Arab nationalists believe that the Arab nation had existed as a historical entity prior to the rise of nationalism in the 19th–20th century. The Arab nation was formed through the gradual establishment of Arabic as the language of communication and with the advent of Islam as a religion and culture in the region. Both Arabic and Islam served as the pillars of the nation. According to writer Youssef Choueiri, Arab nationalism represents the "Arabs' consciousness of their specific characteristics as well as their endeavor to build a modern state capable of representing the common will of the nation and all its constituent parts."
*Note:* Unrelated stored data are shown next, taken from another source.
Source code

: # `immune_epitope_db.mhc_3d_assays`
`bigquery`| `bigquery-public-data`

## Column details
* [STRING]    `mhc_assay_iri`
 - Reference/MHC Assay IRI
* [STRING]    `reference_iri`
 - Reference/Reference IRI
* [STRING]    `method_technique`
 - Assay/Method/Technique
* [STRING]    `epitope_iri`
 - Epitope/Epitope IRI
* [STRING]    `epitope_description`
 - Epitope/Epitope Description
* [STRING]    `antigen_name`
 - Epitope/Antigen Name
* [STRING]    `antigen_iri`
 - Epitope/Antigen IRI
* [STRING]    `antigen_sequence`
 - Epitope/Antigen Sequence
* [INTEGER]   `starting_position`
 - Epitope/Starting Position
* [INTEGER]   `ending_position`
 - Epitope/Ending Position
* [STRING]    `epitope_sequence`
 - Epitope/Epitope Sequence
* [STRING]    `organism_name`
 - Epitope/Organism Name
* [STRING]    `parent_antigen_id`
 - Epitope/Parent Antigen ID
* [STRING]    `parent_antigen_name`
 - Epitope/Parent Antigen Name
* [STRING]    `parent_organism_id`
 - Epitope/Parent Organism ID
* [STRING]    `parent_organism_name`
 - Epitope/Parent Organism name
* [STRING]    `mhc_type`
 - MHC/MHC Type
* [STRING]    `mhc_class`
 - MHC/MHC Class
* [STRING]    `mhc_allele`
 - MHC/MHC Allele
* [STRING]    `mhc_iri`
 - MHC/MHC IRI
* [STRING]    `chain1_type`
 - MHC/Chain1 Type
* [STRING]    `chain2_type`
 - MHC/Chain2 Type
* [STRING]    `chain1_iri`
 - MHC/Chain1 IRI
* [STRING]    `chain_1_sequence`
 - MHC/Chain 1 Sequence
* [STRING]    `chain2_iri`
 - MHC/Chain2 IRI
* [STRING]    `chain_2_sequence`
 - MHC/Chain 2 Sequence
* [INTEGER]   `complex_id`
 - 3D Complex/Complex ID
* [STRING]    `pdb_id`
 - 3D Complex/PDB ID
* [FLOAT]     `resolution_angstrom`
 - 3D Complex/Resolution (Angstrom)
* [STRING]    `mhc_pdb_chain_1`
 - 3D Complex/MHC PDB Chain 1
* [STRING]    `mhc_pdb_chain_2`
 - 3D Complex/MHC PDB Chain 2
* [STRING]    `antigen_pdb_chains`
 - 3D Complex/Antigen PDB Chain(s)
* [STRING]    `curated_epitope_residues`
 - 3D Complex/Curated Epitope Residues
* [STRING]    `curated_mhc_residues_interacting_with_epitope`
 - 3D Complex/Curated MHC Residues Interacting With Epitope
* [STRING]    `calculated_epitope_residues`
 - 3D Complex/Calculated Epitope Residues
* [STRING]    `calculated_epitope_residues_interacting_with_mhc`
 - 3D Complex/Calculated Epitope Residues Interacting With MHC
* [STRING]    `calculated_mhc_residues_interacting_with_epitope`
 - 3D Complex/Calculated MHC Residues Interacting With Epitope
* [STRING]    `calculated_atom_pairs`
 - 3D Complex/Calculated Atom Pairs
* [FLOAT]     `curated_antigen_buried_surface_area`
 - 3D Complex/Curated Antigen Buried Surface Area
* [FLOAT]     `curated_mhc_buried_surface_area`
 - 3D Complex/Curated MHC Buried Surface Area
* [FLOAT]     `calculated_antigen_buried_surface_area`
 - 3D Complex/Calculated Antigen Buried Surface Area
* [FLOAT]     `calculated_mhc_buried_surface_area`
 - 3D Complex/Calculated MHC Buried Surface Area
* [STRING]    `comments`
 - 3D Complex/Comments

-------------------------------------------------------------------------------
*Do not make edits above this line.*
Within the Arab nationalist movement are three differentiations: the Arab nation, Arab nationalism, and pan-Arab unity. Jamil al-Sayyid, a founder of the Arab nationalist Ba'ath party, claims the nation is the group of people who speak Arabic, inhabit the Arab world, and who have a feeling of belonging to the same nation. Nationalism is the "sum total" of the characteristics and qualities exclusive to the Arab nation, whereas pan-Arab unity is the modern idea which stipulates that the separate Arab countries should unify to form a single state under one political system.

Local patriotism centered on individual Arab countries was incorporated into the framework of Arab nationalism starting in the 1920s. This was done by positioning the Arabian Peninsula as the homeland of the Semitic peoples (the Canaanites and Aramaeans of the Levant and the Assyrians and Babylonians of Mesopotamia) who migrated throughout the Middle East in ancient times or by associating the other pre-Islamic cultures, such as those of Egypt and North Africa and Horn of Africa, into an evolving Arab identity.

The modern Arabic language actually has two distinct words which can be translated into English as "nationalism": qawmiyya قومية, derived from the word qawm (meaning "tribe, ethnic nationality"), and wataniyya وطنية, derived from the word watan (meaning "homeland, native country"). The word qawmiyya has been used to refer to pan-Arab nationalism, while wataniyya has been used to refer to patriotism at a more local level (sometimes disparaged as "regionalism" by those who consider pan-Arabism the only true form of Arab nationalism).

In the post-World War years, the concept of qawmiyya "gradually assumed a leftist coloration, calling for ... the creation of revolutionary Arab unity." Groups who subscribed to this point of view advocated opposition, violent and non-violent, against Israel and against Arabs who did not subscribe to this point of view. The person most identified with qawmiyya was Gamal Abdel Nasser of Egypt, who used both military and political power to spread his version of pan-Arab ideology throughout the Arab world. George Habash, the founder of the Popular Front for the Liberation of Palestine, influenced Palestinian Arabs to accept a Nasserist approach to politics. While qawmiyya still remains a potent political force today, the death of Nasser and the Arab defeat in the Six-Day War has weakened faith in this ideal. The current dominant ideology among Arab policy makers has shifted to wataniyya.